# EXERCISE AIM:
Each line of the listing where "builds" appears should be reported.

MATERIAL FOR THIS TASK below:

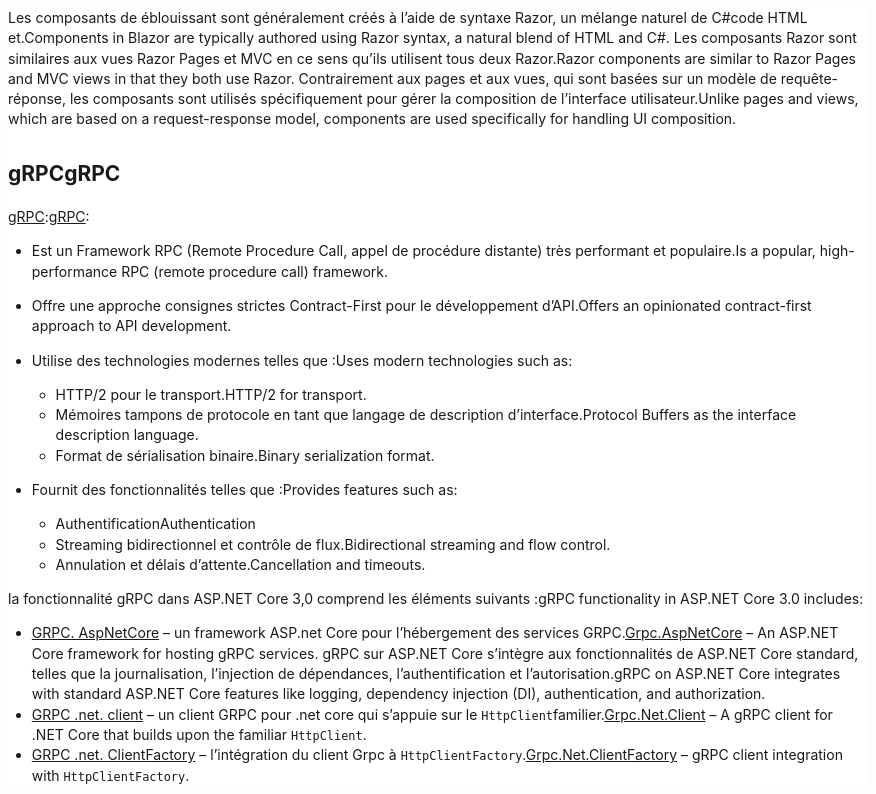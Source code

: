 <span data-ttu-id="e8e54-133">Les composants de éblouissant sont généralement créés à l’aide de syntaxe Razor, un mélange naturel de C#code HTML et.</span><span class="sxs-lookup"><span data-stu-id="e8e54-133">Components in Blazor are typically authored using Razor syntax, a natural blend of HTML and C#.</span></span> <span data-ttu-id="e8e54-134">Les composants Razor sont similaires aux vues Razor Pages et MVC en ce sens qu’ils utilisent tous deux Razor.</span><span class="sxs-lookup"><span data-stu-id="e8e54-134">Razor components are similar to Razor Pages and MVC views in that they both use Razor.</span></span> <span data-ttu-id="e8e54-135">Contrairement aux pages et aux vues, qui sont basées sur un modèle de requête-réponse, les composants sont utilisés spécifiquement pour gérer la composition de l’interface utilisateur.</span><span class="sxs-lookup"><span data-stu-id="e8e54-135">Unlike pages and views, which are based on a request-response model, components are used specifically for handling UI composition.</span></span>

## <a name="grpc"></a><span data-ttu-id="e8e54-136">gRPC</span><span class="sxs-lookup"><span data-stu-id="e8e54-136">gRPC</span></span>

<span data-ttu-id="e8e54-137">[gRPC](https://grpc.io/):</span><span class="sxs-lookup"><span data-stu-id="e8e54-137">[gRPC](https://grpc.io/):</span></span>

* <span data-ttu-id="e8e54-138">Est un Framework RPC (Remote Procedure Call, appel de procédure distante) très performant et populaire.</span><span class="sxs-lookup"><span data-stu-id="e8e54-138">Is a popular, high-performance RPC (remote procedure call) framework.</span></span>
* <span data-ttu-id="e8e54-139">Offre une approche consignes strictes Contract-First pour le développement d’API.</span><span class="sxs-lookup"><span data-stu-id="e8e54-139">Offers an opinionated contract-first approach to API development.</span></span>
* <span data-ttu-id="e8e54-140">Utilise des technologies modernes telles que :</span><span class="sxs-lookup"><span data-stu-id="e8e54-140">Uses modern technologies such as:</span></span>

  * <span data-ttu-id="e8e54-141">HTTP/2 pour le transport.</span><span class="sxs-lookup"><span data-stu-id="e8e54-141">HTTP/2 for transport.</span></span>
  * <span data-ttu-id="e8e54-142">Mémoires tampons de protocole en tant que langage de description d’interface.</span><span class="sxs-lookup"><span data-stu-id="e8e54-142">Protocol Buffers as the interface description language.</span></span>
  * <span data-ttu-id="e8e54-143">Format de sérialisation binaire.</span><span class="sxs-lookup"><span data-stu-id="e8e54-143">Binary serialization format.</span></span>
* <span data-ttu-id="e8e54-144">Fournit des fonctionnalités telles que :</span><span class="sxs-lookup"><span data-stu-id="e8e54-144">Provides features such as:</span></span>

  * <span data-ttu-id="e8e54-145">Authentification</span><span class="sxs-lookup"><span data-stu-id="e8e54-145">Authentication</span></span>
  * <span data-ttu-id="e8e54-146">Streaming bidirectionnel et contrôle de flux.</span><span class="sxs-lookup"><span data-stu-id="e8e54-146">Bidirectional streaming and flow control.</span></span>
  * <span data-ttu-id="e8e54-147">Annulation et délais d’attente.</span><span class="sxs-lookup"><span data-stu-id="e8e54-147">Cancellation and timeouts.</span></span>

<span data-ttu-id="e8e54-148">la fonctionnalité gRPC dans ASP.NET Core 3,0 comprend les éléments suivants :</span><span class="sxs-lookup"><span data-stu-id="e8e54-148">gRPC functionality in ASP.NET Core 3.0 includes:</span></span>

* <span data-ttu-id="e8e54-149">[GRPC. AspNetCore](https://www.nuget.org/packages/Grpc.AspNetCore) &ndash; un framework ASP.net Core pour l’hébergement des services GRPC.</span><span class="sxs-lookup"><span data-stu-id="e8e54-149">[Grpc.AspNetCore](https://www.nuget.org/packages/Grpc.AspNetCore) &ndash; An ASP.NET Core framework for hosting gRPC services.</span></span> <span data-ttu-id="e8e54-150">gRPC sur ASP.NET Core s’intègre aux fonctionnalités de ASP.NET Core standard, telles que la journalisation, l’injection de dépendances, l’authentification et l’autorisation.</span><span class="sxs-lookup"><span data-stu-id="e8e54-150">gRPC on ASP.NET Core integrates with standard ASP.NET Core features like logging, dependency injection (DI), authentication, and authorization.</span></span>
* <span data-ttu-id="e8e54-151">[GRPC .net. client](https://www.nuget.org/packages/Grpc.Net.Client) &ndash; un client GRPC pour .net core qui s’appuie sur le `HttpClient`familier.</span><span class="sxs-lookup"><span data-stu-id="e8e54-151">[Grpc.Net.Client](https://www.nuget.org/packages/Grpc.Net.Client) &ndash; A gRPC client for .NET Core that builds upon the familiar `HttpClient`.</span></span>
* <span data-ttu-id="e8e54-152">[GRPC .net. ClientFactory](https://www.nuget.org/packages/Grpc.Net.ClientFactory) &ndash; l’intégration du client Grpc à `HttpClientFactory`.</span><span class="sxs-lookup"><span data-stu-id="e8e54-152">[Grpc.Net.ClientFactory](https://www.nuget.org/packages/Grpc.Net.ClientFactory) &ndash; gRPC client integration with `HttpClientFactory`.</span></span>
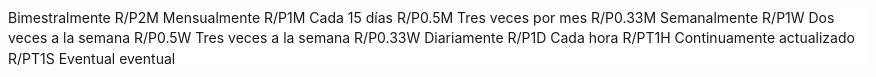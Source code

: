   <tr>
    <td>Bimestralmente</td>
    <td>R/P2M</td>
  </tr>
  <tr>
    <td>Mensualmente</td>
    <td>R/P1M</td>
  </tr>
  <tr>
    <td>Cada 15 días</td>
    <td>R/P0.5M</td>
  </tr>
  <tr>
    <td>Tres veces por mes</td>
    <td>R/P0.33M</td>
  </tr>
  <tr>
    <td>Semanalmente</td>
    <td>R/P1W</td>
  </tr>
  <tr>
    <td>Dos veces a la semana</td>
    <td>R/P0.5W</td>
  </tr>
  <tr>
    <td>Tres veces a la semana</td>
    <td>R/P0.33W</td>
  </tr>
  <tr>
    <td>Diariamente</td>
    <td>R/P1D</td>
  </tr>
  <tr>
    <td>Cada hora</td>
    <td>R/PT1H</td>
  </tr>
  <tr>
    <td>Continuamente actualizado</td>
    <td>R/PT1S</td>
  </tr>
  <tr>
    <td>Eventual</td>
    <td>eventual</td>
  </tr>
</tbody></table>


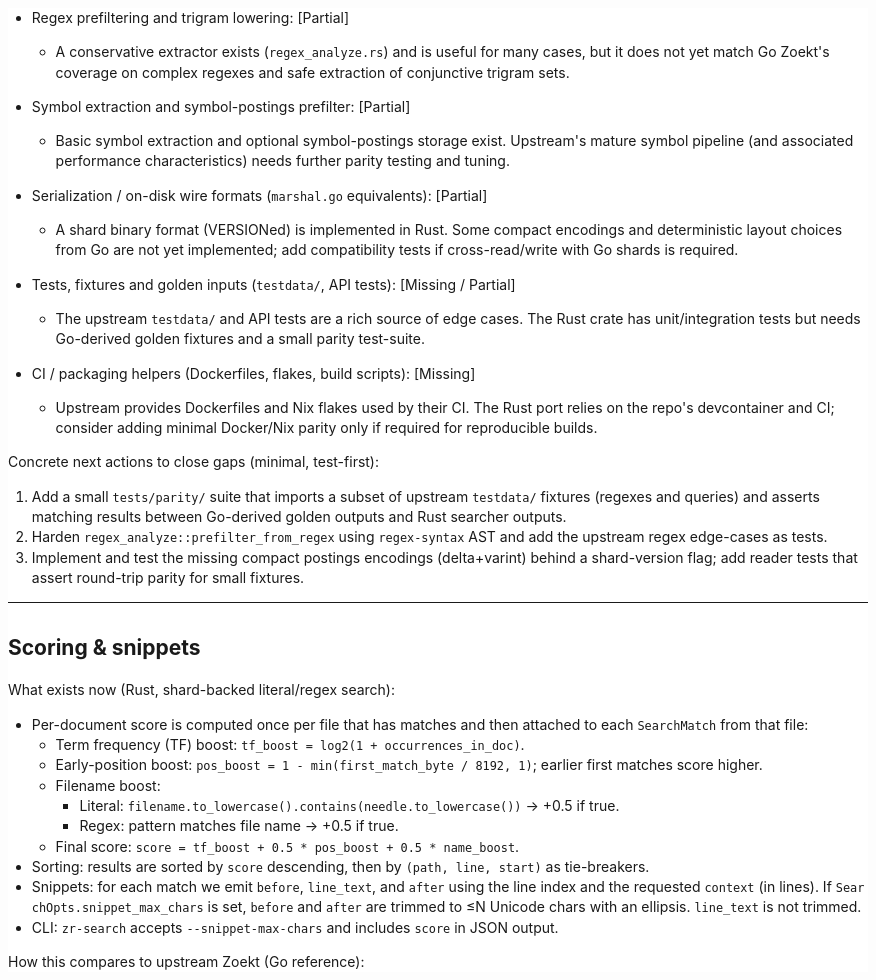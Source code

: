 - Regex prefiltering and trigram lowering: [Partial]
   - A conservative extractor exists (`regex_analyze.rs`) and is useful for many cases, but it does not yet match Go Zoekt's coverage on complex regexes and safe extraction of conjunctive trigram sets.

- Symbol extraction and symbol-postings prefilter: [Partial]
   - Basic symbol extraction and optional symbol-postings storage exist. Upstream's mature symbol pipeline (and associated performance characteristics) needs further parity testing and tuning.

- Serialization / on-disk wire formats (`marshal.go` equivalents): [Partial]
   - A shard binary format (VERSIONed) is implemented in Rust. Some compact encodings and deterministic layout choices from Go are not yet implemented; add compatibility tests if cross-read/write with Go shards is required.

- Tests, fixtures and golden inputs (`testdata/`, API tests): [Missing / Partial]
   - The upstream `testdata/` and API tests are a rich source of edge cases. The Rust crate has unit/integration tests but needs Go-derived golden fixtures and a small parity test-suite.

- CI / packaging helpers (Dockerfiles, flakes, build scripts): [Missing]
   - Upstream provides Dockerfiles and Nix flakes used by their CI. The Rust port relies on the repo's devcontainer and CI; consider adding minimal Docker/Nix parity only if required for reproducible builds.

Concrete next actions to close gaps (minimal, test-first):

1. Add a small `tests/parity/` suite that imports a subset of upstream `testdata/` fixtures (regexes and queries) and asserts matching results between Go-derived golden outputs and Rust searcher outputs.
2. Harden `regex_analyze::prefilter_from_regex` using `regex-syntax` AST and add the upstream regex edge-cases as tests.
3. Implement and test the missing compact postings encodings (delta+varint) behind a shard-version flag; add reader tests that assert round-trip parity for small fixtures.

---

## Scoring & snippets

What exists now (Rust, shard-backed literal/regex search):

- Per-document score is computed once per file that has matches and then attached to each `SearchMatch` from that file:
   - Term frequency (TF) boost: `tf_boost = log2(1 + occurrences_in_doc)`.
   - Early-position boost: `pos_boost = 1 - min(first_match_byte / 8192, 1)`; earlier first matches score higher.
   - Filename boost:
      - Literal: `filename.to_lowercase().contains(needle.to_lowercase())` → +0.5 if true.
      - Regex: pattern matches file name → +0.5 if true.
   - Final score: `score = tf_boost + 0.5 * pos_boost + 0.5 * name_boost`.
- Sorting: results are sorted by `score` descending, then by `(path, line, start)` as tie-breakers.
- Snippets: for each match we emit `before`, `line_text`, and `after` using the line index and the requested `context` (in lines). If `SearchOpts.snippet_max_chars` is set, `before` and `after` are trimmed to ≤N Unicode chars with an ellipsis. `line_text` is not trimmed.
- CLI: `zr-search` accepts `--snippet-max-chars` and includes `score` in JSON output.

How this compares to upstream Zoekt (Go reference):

End of MATERIAL FOR THIS TASK.

# OUTPUT FOR THIS EXERCISE:
* <span data-ttu-id="e8e54-151">[GRPC .net. client](https://www.nuget.org/packages/Grpc.Net.Client) &ndash; un client GRPC pour .net core qui s’appuie sur le `HttpClient`familier.</span><span class="sxs-lookup"><span data-stu-id="e8e54-151">[Grpc.Net.Client](https://www.nuget.org/packages/Grpc.Net.Client) &ndash; A gRPC client for .NET Core that builds upon the familiar `HttpClient`.</span></span>
   - Upstream provides Dockerfiles and Nix flakes used by their CI. The Rust port relies on the repo's devcontainer and CI; consider adding minimal Docker/Nix parity only if required for reproducible builds.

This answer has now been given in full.